In this regard, the central “commitment” of the Scottish Government in the paper is an auction block of Scotland’s resources in the form of a Green Investment Portfolio.

The paper posits: “A commitment to launching a Green Investment Portfolio, identifying £3 billion of investable projects over the next three years.”

Such is the expeditiousness with which the Scottish Government wants to facilitate this grab, that the report pledges it to: “Carry out a comprehensive review of national planning policies and the extension of permitted development rights, removing the need to apply for planning permission for priority areas of development, to support economic recovery,” and, “[e]xplore options to alleviate planning restraints, build capacity and deal more quickly with complex applications.”

It is perhaps Friends of the Earth Scotland’s (FoES) exception to these plans which prompted Benny Higgins, establishment honcho and chief of the initial AGER report to blast FoES in an interview for the Times.

In a statement which described the Scottish Government report as “woefully inadequate”, FoES’ Mary Church warned: “We are alarmed by the intention to review permitted development rights and urge the Scottish Government not to follow the UK Government in ripping up the planning rulebook to rush through controversial applications against community wishes.”

In response, Higgins said: “You have got the ideological zealots who would throw economic growth and jobs under a bus to achieve a much narrower set of objectives. I’m referring to Friends of the Earth and certain parts of the green movement.”

The Disappearing Just Transition

Leaving aside the claim that the environment is a “narrower” concern than business, we can surmise that if Higgins’ intention with this statement is to defend the substance of his proposals from a rival lobby, he might have scant need for concern.

In recent years, the rhetoric of a ‘Just Transition’ has failed to meet reality in Scotland. Scottish Government policy has consistently favoured so-called ‘Big Carbon’, including with tax breaks for North Sea oil – indeed, the Scottish Government’s traditional criticism of the UK Government on this front was that it over-taxed the industry.

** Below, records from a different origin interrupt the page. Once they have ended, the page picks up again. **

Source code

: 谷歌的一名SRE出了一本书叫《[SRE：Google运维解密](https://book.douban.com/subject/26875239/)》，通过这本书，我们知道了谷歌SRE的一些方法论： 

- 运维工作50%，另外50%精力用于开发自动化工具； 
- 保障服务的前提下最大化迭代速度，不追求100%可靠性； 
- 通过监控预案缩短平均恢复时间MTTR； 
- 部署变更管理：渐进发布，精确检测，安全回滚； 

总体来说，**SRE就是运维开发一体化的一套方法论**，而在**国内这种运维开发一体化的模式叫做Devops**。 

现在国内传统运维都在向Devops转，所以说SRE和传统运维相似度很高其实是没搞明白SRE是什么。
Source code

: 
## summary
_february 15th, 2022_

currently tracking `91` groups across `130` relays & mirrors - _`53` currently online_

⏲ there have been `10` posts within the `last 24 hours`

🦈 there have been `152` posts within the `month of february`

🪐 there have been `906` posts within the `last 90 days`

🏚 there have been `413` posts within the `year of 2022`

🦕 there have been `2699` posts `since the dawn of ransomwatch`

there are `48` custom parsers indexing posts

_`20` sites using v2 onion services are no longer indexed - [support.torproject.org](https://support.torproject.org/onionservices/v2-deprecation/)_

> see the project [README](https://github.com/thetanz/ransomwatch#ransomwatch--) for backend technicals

It has consistently pandered to some of the country’s biggest polluters, like Jim Ratcliffe and his Ineos operation.

The auction block is already live. In 2019, the Scottish Government faced accusations of industrial mismanagement from unions and environmentalists when the French state-owned company EDF sent major work on wind turbine jackets to yards in Indonesia for a new offshore windfarm on the Fife coast, as local yards went empty and shed jobs.

The incident made clear, just as the pandemic has, the frailty of a national economy structured around foreign ownership and far-flung international supply chains. Yet appeals for more locally accountable, democratic and planned industrial development have met little to no response from the Scottish Government.

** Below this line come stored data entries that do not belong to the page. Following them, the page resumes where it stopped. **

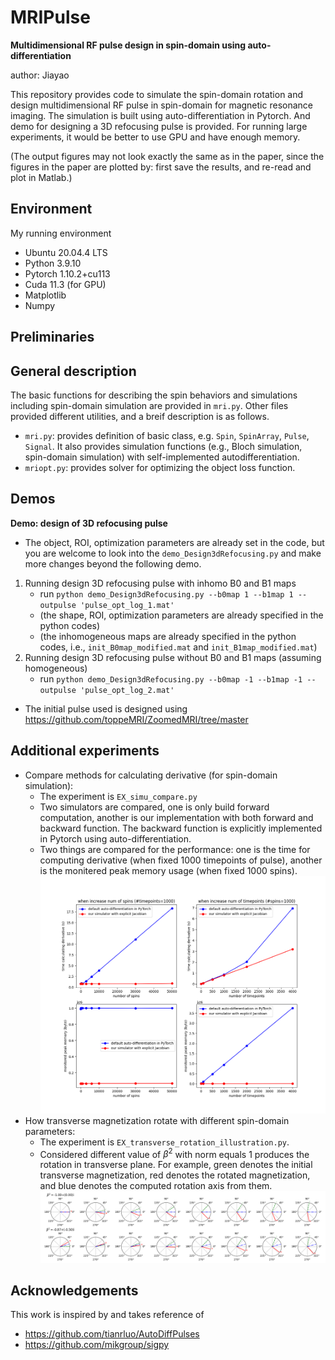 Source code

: # MRIPulse
**Multidimensional RF pulse design in spin-domain using auto-differentiation**

author: Jiayao

This repository provides code to simulate the spin-domain rotation and design multidimensional RF pulse in spin-domain for magnetic resonance imaging. The simulation is built using auto-differentiation in Pytorch. And demo for designing a 3D refocusing pulse is provided. For running large experiments, it would be better to use GPU and have enough memory.

(The output figures may not look exactly the same as in the paper, since the figures in the paper are plotted by: first save the results, and re-read and plot in Matlab.)

## Environment
My running environment
- Ubuntu 20.04.4 LTS
- Python 3.9.10
- Pytorch 1.10.2+cu113
- Cuda 11.3 (for GPU)
- Matplotlib
- Numpy

## Preliminaries


## General description
The basic functions for describing the spin behaviors and simulations including spin-domain simulation are provided in `mri.py`. Other files provided different utilities, and a breif description is as follows.
- `mri.py`: provides definition of basic class, e.g. `Spin`, `SpinArray`, `Pulse`, `Signal`. It also provides simulation functions (e.g., Bloch simulation, spin-domain simulation) with self-implemented autodifferentiation.
- `mriopt.py`: provides solver for optimizing the object loss function. 

## Demos
**Demo: design of 3D refocusing pulse**
- The object, ROI, optimization parameters are already set in the code, but you are welcome to look into the `demo_Design3dRefocusing.py` and make more changes beyond the following demo.
1. Running design 3D refocusing pulse with inhomo B0 and B1 maps
    - run `python demo_Design3dRefocusing.py --b0map 1 --b1map 1 --outpulse 'pulse_opt_log_1.mat'`
    - (the shape, ROI, optimization parameters are already specified in the python codes)
    - (the inhomogeneous maps are already specified in the python codes, i.e., `init_B0map_modified.mat` and `init_B1map_modified.mat`)
2. Running design 3D refocusing pulse without B0 and B1 maps (assuming homogeneous)
    - run `python demo_Design3dRefocusing.py --b0map -1 --b1map -1 --outpulse 'pulse_opt_log_2.mat'`
- The initial pulse used is designed using https://github.com/toppeMRI/ZoomedMRI/tree/master

## Additional experiments
- Compare methods for calculating derivative (for spin-domain simulation): 
  - The experiment is `EX_simu_compare.py`
  - Two simulators are compared, one is only build forward computation, another is our implementation with both forward and backward function. The backward function is explicitly implemented in Pytorch using auto-differentiation. 
  - Two things are compared for the performance: one is the time for computing derivative (when fixed 1000 timepoints of pulse), another is the monitered peak memory usage (when fixed 1000 spins). ![](EX_results/EX_simu_compare_speed.png)
- How transverse magnetization rotate with different spin-domain parameters:
  - The experiment is `EX_transverse_rotation_illustration.py`. 
  - Considered different value of $\beta^2$ with norm equals 1 produces the rotation in transverse plane. For example, green denotes the initial transverse magnetization, red denotes the rotated magnetization, and blue denotes the computed rotation axis from them. ![](EX_results/EX_transverse_rotation_illustration.png)


## Acknowledgements
This work is inspired by and takes reference of
- https://github.com/tianrluo/AutoDiffPulses
- https://github.com/mikgroup/sigpy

In fact, the Scottish Government paper has even less of interest to say about the development of local and national supply chains, and durable, resilient local economies than the AGER report. What it does say is flooded with more appeals to business: “We will look to private sector players to play a strong leadership role in this approach.”

This is all a far cry from rhetoric that approximated the idea of a ‘Green New Deal’, where the clear onus is clearly on state initiative. It follows the rejection of a National Infrastructure Company, a key lever in such a strategy.

Environmentalists who want to know if market orthodoxies in Scotland’s elite have been shaken by the pandemic now have their answer.